Intimidation_screenshot

Morgemil Part 2 – A Technicality

About five years ago I almost made a video game. I say “almost” because I got bogged down in constant rewriting while searching for perfection so that project lost momentum and was never finished. Not to mention that I hardly knew anything, as this was the summer before I started college. A bit of digging in the history banks turned up the old Google site created for it. https://sites.google.com/site/intimidationgameproject/

I remember learning a lot during that project: Python, Panda3D, a ton of search algorithms, and a little linear algebra. All of that knowledge served me well as a springboard to further concepts. Just as importantly, it helped reinforce some concepts of software development I was taught later: the language doesn’t matter, results matter, and to focus on working software as the perfect code will never be reached, no matter the iteration count.

Having said all that, I have a different unit of measure for this project than perfect code. Don’t misunderstand me now, the better the code, the less long-term technical debt. So I won’t be making hasty calls of “I’ll fix that later” without good reason since new code builds upon existing code regardless of correctness. I just won’t be iterating as much without perceived value from doing so.

To keep me on track and progressing, I’ve committed to updating this blog once a week on average. Furthering backing any future claims of progress will be my https://github.com/DanielOliver where I will be publishing all source code under an MIT license.

I feel that I should mention that my new project’s name “Morgemil” and explain why I chose that. I have a story sketched up as an optional feature planned and that is the name of a central character. Another reason is that it is one of my preferred game account aliases (not much of an alias if I give it away). Perhaps a more practical reason, is that I already have http://morgemil.com which will just point to the github page for now as there is no media to show off yet.


Now back to the topic as defined by the title: The technical details. I will be writing the core game engine from scratch. I have not found a library that meets all my requirements satisfactorily. Re-inventing the wheel is often a bad decision, but I will be gaining some value here: I will know exactly what that code does and why, I will have more comprehensive test coverage, and I will learn more.

As for what languages and tools I will be using: the core game logic will be in F#, the graphics will be in C# with any of the game engines used purely for visuals, Visual Studio because it is amazing, and possibly the Mono Project for some Linux support. I do not know the testing framework yet, that is another thing I will need to research and learn about.

C++ is the traditional game development language purely for the reason that so much optimization is necessary to run in real-time. Morgemil will not have that problem, being a turn-based game (first hint). So I don’t believe that .NET will affect game performance. More important is developer time (my time) spent. My time is important to me, and the less time I spend optimizing every single memory allocation, the more time I get to spend making features that matter to the user.

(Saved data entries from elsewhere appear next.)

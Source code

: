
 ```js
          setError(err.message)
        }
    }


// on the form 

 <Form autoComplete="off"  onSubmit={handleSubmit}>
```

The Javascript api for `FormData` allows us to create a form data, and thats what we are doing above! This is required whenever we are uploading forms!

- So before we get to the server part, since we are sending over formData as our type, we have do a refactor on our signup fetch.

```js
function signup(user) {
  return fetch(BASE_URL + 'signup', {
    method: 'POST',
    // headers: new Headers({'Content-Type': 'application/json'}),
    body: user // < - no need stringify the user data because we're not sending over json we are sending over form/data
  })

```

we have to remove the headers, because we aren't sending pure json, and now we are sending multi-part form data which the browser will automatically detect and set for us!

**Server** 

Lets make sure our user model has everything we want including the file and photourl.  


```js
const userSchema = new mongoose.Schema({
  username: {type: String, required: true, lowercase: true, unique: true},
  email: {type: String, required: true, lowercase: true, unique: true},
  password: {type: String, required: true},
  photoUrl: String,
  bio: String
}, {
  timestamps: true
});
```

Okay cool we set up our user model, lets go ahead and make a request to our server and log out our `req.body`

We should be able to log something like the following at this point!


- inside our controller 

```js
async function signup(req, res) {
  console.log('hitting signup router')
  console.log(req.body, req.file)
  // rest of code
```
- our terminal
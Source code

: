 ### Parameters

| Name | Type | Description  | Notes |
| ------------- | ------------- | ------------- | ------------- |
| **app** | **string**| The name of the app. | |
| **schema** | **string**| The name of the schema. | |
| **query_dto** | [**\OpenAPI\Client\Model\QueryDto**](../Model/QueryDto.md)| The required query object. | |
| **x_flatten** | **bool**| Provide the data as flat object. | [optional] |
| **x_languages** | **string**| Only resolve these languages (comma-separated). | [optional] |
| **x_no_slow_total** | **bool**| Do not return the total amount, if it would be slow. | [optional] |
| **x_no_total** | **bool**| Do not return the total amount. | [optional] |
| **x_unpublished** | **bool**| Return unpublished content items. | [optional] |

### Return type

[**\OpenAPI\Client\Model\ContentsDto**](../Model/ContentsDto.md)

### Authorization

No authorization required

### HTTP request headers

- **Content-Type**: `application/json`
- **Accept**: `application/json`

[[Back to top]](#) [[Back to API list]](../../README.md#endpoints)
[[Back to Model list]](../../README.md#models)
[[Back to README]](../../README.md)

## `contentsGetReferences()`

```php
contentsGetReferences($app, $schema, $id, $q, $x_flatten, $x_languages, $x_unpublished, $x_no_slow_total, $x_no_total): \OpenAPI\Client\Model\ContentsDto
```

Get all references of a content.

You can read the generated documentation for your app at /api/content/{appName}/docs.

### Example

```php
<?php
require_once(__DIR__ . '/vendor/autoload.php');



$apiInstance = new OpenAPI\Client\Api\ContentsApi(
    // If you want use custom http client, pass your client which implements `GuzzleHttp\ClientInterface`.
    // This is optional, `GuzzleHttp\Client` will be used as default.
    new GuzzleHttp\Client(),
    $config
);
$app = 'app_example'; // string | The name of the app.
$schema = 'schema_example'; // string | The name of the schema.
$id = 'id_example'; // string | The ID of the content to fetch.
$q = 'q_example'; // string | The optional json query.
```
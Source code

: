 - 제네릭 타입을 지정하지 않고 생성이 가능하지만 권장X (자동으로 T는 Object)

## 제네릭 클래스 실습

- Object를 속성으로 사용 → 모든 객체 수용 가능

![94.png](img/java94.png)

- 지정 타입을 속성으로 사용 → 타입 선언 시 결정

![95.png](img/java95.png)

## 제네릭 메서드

There will be three separate pieces of software that will make the Morgemil system:

    1. The Single-player game.
      1. Rather obvious, the entire reason and end-goal of this project.
    2. The restful web service.
      1. This is an interesting bit. There will be the option to stay connected to this server to log and display player statistics, characters, and some other things I don’t want to spoil yet.
      2. There will be a system of checks to limit and hopefully disable cheating. I know that will be impossible to guarantee absolutely when the client is handling the computations but those who cheat should have abnormal data ratting them out.
      3. I do want to emphasize that this server will not be meant to enable a multi-player mode. I have not yet been able to reconcile the game mechanics with multiple players in the same game, and I’m not sure I can.
    3. The website.
      1. This is where various views of the logged data can be displayed: what characters perished on what level, player’s characters, hall of fame, etc.
      2. This is arguably my weakest point of knowledge and will certainly be a good thing to learn. But this will be developed last as it is not very useful without the two preceding pieces.